Top of DATASET EXCERPTS
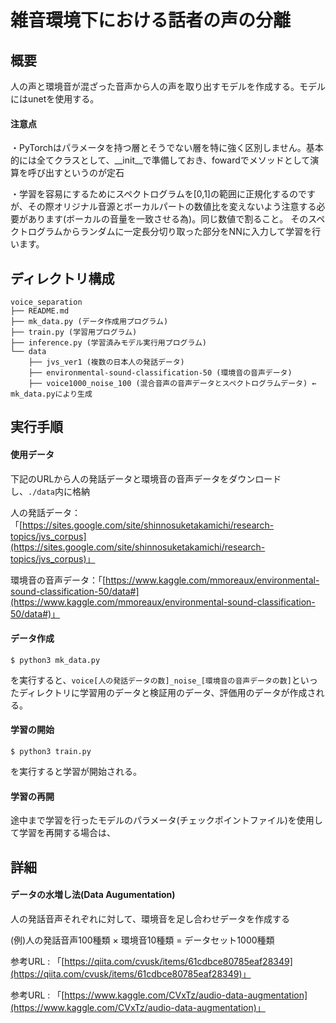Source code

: # 雑音環境下における話者の声の分離



## 概要

人の声と環境音が混ざった音声から人の声を取り出すモデルを作成する。モデルにはunetを使用する。



#### 注意点

・PyTorchはパラメータを持つ層とそうでない層を特に強く区別しません。基本的には全てクラスとして、__init__で準備しておき、fowardでメソッドとして演算を呼び出すというのが定石

・学習を容易にするためにスペクトログラムを[0,1]の範囲に正規化するのですが、その際オリジナル音源とボーカルパートの数値比を変えないよう注意する必要があります(ボーカルの音量を一致させる為)。同じ数値で割ること。
そのスペクトログラムからランダムに一定長分切り取った部分をNNに入力して学習を行います。



## ディレクトリ構成

```
voice_separation
├── README.md
├── mk_data.py (データ作成用プログラム)
├── train.py (学習用プログラム)
├── inference.py (学習済みモデル実行用プログラム)
└── data
    ├── jvs_ver1 (複数の日本人の発話データ)
    ├── environmental-sound-classification-50 (環境音の音声データ)
    ├── voice1000_noise_100 (混合音声の音声データとスペクトログラムデータ) ← mk_data.pyにより生成

```







## 実行手順

#### 使用データ

下記のURLから人の発話データと環境音の音声データをダウンロードし、`./data`内に格納

人の発話データ：「[https://sites.google.com/site/shinnosuketakamichi/research-topics/jvs_corpus](https://sites.google.com/site/shinnosuketakamichi/research-topics/jvs_corpus)」

環境音の音声データ：「[https://www.kaggle.com/mmoreaux/environmental-sound-classification-50/data#](https://www.kaggle.com/mmoreaux/environmental-sound-classification-50/data#)」



#### データ作成

```
$ python3 mk_data.py
```

を実行すると、`voice[人の発話データの数]_noise_[環境音の音声データの数]`といったディレクトリに学習用のデータと検証用のデータ、評価用のデータが作成される。



#### 学習の開始

```
$ python3 train.py
```

を実行すると学習が開始される。





#### 学習の再開

途中まで学習を行ったモデルのパラメータ(チェックポイントファイル)を使用して学習を再開する場合は、













## 詳細

#### データの水増し法(Data Augumentation)

人の発話音声それぞれに対して、環境音を足し合わせデータを作成する

(例)人の発話音声100種類 × 環境音10種類 = データセット1000種類



参考URL : 「[https://qiita.com/cvusk/items/61cdbce80785eaf28349](https://qiita.com/cvusk/items/61cdbce80785eaf28349)」

参考URL : 「[https://www.kaggle.com/CVxTz/audio-data-augmentation](https://www.kaggle.com/CVxTz/audio-data-augmentation)」



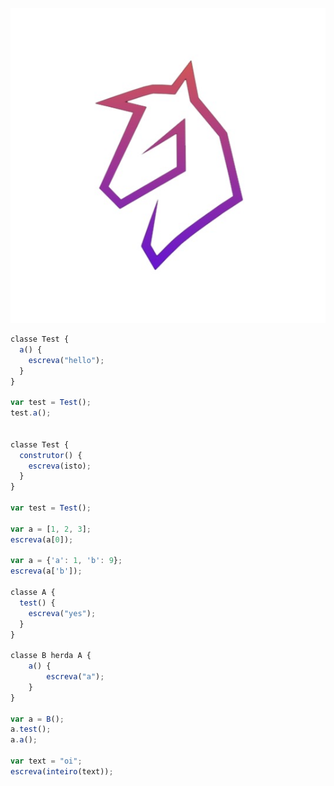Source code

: <p align="center">
    <img src="src/egua.jpeg" alt="Logo">
</p>

```js
classe Test {
  a() {
    escreva("hello");
  }
}

var test = Test();
test.a();


classe Test {
  construtor() {
    escreva(isto);
  }
}

var test = Test();

var a = [1, 2, 3];
escreva(a[0]);

var a = {'a': 1, 'b': 9};
escreva(a['b']);

classe A {
  test() {
    escreva("yes");
  }
}

classe B herda A {
    a() {
        escreva("a");
    }
}

var a = B();
a.test();
a.a();

var text = "oi";
escreva(inteiro(text));
```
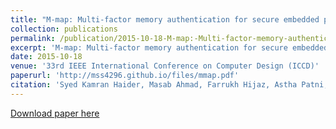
 ```yaml
---
title: "M-map: Multi-factor memory authentication for secure embedded processors"
collection: publications
permalink: /publication/2015-10-18-M-map:-Multi-factor-memory-authentication-for-secure-embedded-processors
excerpt: 'M-map: Multi-factor memory authentication for secure embedded processors'
date: 2015-10-18
venue: '33rd IEEE International Conference on Computer Design (ICCD)'
paperurl: 'http://mss4296.github.io/files/mmap.pdf'
citation: 'Syed Kamran Haider, Masab Ahmad, Farrukh Hijaz, Astha Patni, Ethan Johnson, Matthew Seita, Omer Khan, Marten van Dijk, "M-MAP: Multi-factor memory authentication for secure embedded processors," 2015 33rd IEEE International Conference on Computer Design (ICCD), 2015, pp. 471-474.'
---
```


[Download paper here](http://mss4296.github.io/files/mmap.pdf)
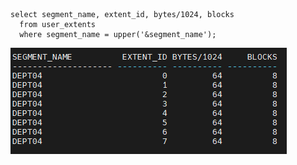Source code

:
 ```
select segment_name, extent_id, bytes/1024, blocks
  from user_extents
  where segment_name = upper('&segment_name');
```
<img src="https://github.com/corvina1208/Scripts/blob/main/block.png">

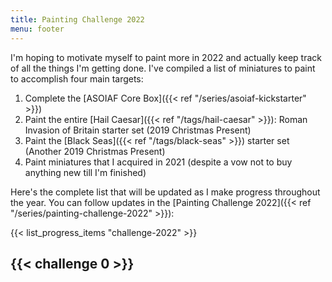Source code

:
 ```yaml
---
title: Painting Challenge 2022
menu: footer
---
```


I'm hoping to motivate myself to paint more in 2022 and actually keep track of all the things I'm getting done. I've compiled a list of miniatures to paint to accomplish four main targets:

1. Complete the [ASOIAF Core Box]({{< ref "/series/asoiaf-kickstarter" >}})
2. Paint the entire [Hail Caesar]({{< ref "/tags/hail-caesar" >}}): Roman Invasion of Britain starter set (2019 Christmas Present)
3. Paint the [Black Seas]({{< ref "/tags/black-seas" >}}) starter set (Another 2019 Christmas Present)
4. Paint miniatures that I acquired in 2021 (despite a vow not to buy anything new till I'm finished)

Here's the complete list that will be updated as I make progress throughout the year. You can follow updates in the [Painting Challenge 2022]({{< ref "/series/painting-challenge-2022" >}}):

{{< list_progress_items "challenge-2022" >}}

## {{< challenge 0 >}}
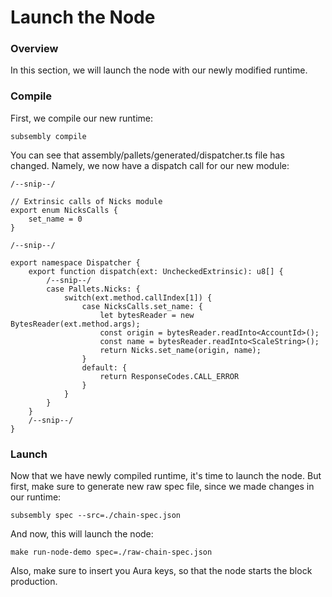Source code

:# Launch the Node

### Overview

In this section, we will launch the node with our newly modified runtime. 

### Compile

First, we compile our new runtime:

```text
subsembly compile
```

You can see that assembly/pallets/generated/dispatcher.ts file has changed. Namely, we now have a dispatch call for our new module:

```text
/--snip--/

// Extrinsic calls of Nicks module
export enum NicksCalls {
    set_name = 0
}

/--snip--/

export namespace Dispatcher {
    export function dispatch(ext: UncheckedExtrinsic): u8[] {
        /--snip--/
        case Pallets.Nicks: {
            switch(ext.method.callIndex[1]) {
                case NicksCalls.set_name: {
                    let bytesReader = new BytesReader(ext.method.args);
                    const origin = bytesReader.readInto<AccountId>();
                    const name = bytesReader.readInto<ScaleString>();
                    return Nicks.set_name(origin, name);
                }
                default: {
                    return ResponseCodes.CALL_ERROR
                }
            }
        }
    }
    /--snip--/
}
```

### Launch

Now that we have newly compiled runtime, it's time to launch the node. But first, make sure to generate new raw spec file, since we made changes in our runtime:

```text
subsembly spec --src=./chain-spec.json
```

And now, this will launch the node:

```text
make run-node-demo spec=./raw-chain-spec.json
```

Also, make sure to insert you Aura keys, so that the node starts the block production.

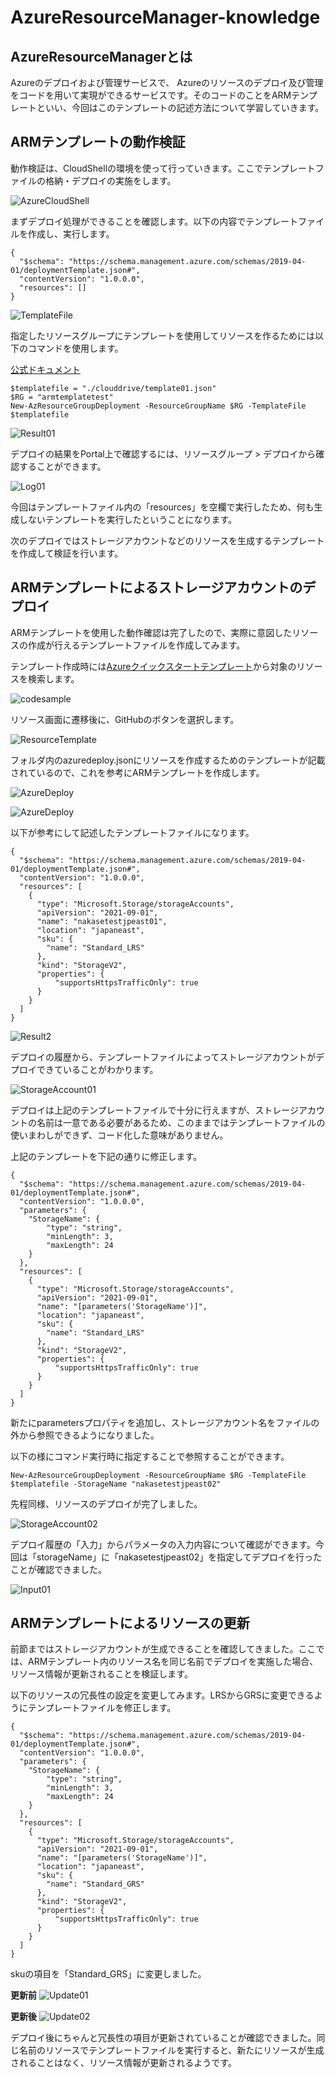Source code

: # AzureResourceManager-knowledge

## AzureResourceManagerとは

Azureのデプロイおよび管理サービスで、 Azureのリソースのデプロイ及び管理をコードを用いて実現ができるサービスです。そのコードのことをARMテンプレートといい、今回はこのテンプレートの記述方法について学習していきます。

## ARMテンプレートの動作検証

動作検証は、CloudShellの環境を使って行っていきます。ここでテンプレートファイルの格納・デプロイの実施をします。

![AzureCloudShell](/img/CloudShell.png)

まずデプロイ処理ができることを確認します。以下の内容でテンプレートファイルを作成し、実行します。

```
{
  "$schema": "https://schema.management.azure.com/schemas/2019-04-01/deploymentTemplate.json#",
  "contentVersion": "1.0.0.0",
  "resources": []
}
```

![TemplateFile](/img/templatefile01.png)

指定したリソースグループにテンプレートを使用してリソースを作るためには以下のコマンドを使用します。

[公式ドキュメント](https://learn.microsoft.com/ja-jp/powershell/module/az.resources/new-azresourcegroupdeployment?view=azps-10.3.0)

```
$templatefile = "./clouddrive/template01.json"
$RG = "armtemplatetest"
New-AzResourceGroupDeployment -ResourceGroupName $RG -TemplateFile $templatefile
```

![Result01](/img/result01.png)

デプロイの結果をPortal上で確認するには、リソースグループ > デプロイから確認することができます。

![Log01](/img/log01.png)

今回はテンプレートファイル内の「resources」を空欄で実行したため、何も生成しないテンプレートを実行したということになります。

次のデプロイではストレージアカウントなどのリソースを生成するテンプレートを作成して検証を行います。

## ARMテンプレートによるストレージアカウントのデプロイ

ARMテンプレートを使用した動作確認は完了したので、実際に意図したリソースの作成が行えるテンプレートファイルを作成してみます。

テンプレート作成時には[Azureクイックスタートテンプレート](https://azure.microsoft.com/resources/templates/)から対象のリソースを検索します。

![codesample](/img/codesample.png)

リソース画面に遷移後に、GitHubのボタンを選択します。

![ResourceTemplate](/img/resourcetemplate.png)

フォルダ内のazuredeploy.jsonにリソースを作成するためのテンプレートが記載されているので、これを参考にARMテンプレートを作成します。

![AzureDeploy](/img/azuredeploy.png)

![AzureDeploy](/img/azuredeploy.png)

以下が参考にして記述したテンプレートファイルになります。

```
{
  "$schema": "https://schema.management.azure.com/schemas/2019-04-01/deploymentTemplate.json#",
  "contentVersion": "1.0.0.0",
  "resources": [
    {
      "type": "Microsoft.Storage/storageAccounts",
      "apiVersion": "2021-09-01",
      "name": "nakasetestjpeast01",
      "location": "japaneast",
      "sku": {
        "name": "Standard_LRS"
      },
      "kind": "StorageV2",
      "properties": {
          "supportsHttpsTrafficOnly": true
      }
    }
  ]
}
```

![Result2](/img/result02.png)

デプロイの履歴から、テンプレートファイルによってストレージアカウントがデプロイできていることがわかります。

![StorageAccount01](/img/stgaccount.png)

デプロイは上記のテンプレートファイルで十分に行えますが、ストレージアカウントの名前は一意である必要があるため、このままではテンプレートファイルの使いまわしができず、コード化した意味がありません。

上記のテンプレートを下記の通りに修正します。

```
{
  "$schema": "https://schema.management.azure.com/schemas/2019-04-01/deploymentTemplate.json#",
  "contentVersion": "1.0.0.0",
  "parameters": {
    "StorageName": {
        "type": "string",
        "minLength": 3,
        "maxLength": 24
    }
  },
  "resources": [
    {
      "type": "Microsoft.Storage/storageAccounts",
      "apiVersion": "2021-09-01",
      "name": "[parameters('StorageName')]",
      "location": "japaneast",
      "sku": {
        "name": "Standard_LRS"
      },
      "kind": "StorageV2",
      "properties": {
          "supportsHttpsTrafficOnly": true
      }
    }
  ]
}
```

新たにparametersプロパティを追加し、ストレージアカウント名をファイルの外から参照できるようになりました。

以下の様にコマンド実行時に指定することで参照することができます。

```
New-AzResourceGroupDeployment -ResourceGroupName $RG -TemplateFile $templatefile -StorageName "nakasetestjpeast02"
```

先程同様、リソースのデプロイが完了しました。

![StorageAccount02](/img/stgaccount02.png)

デプロイ履歴の「入力」からパラメータの入力内容について確認ができます。今回は「storageName」に「nakasetestjpeast02」を指定してデプロイを行ったことが確認できました。

![Input01](/img/input01.png)


## ARMテンプレートによるリソースの更新

前節まではストレージアカウントが生成できることを確認してきました。ここでは、ARMテンプレート内のリソース名を同じ名前でデプロイを実施した場合、リソース情報が更新されることを検証します。

以下のリソースの冗長性の設定を変更してみます。LRSからGRSに変更できるようにテンプレートファイルを修正します。

```
{
  "$schema": "https://schema.management.azure.com/schemas/2019-04-01/deploymentTemplate.json#",
  "contentVersion": "1.0.0.0",
  "parameters": {
    "StorageName": {
        "type": "string",
        "minLength": 3,
        "maxLength": 24
    }
  },
  "resources": [
    {
      "type": "Microsoft.Storage/storageAccounts",
      "apiVersion": "2021-09-01",
      "name": "[parameters('StorageName')]",
      "location": "japaneast",
      "sku": {
        "name": "Standard_GRS"
      },
      "kind": "StorageV2",
      "properties": {
          "supportsHttpsTrafficOnly": true
      }
    }
  ]
}
```

skuの項目を「Standard_GRS」に変更しました。

**更新前**
![Update01](/img/update01.png)

**更新後**
![Update02](/img/update02.png)

デプロイ後にちゃんと冗長性の項目が更新されていることが確認できました。同じ名前のリソースでテンプレートファイルを実行すると、新たにリソースが生成されることはなく、リソース情報が更新されるようです。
Bottom of DATASET EXCERPTS
§ **WHAT YOU SHOULD DO**
Copy exactly the lines from the first line of the records above through the line with "人の発話データ：「[http", both included, and nothing else. Pictures stay out.

§ **ANSWER AREA**
Source code

: # 雑音環境下における話者の声の分離



## 概要

人の声と環境音が混ざった音声から人の声を取り出すモデルを作成する。モデルにはunetを使用する。



#### 注意点

・PyTorchはパラメータを持つ層とそうでない層を特に強く区別しません。基本的には全てクラスとして、__init__で準備しておき、fowardでメソッドとして演算を呼び出すというのが定石

・学習を容易にするためにスペクトログラムを[0,1]の範囲に正規化するのですが、その際オリジナル音源とボーカルパートの数値比を変えないよう注意する必要があります(ボーカルの音量を一致させる為)。同じ数値で割ること。
そのスペクトログラムからランダムに一定長分切り取った部分をNNに入力して学習を行います。



## ディレクトリ構成

```
voice_separation
├── README.md
├── mk_data.py (データ作成用プログラム)
├── train.py (学習用プログラム)
├── inference.py (学習済みモデル実行用プログラム)
└── data
    ├── jvs_ver1 (複数の日本人の発話データ)
    ├── environmental-sound-classification-50 (環境音の音声データ)
    ├── voice1000_noise_100 (混合音声の音声データとスペクトログラムデータ) ← mk_data.pyにより生成

```







## 実行手順

#### 使用データ

下記のURLから人の発話データと環境音の音声データをダウンロードし、`./data`内に格納

人の発話データ：「[https://sites.google.com/site/shinnosuketakamichi/research-topics/jvs_corpus](https://sites.google.com/site/shinnosuketakamichi/research-topics/jvs_corpus)」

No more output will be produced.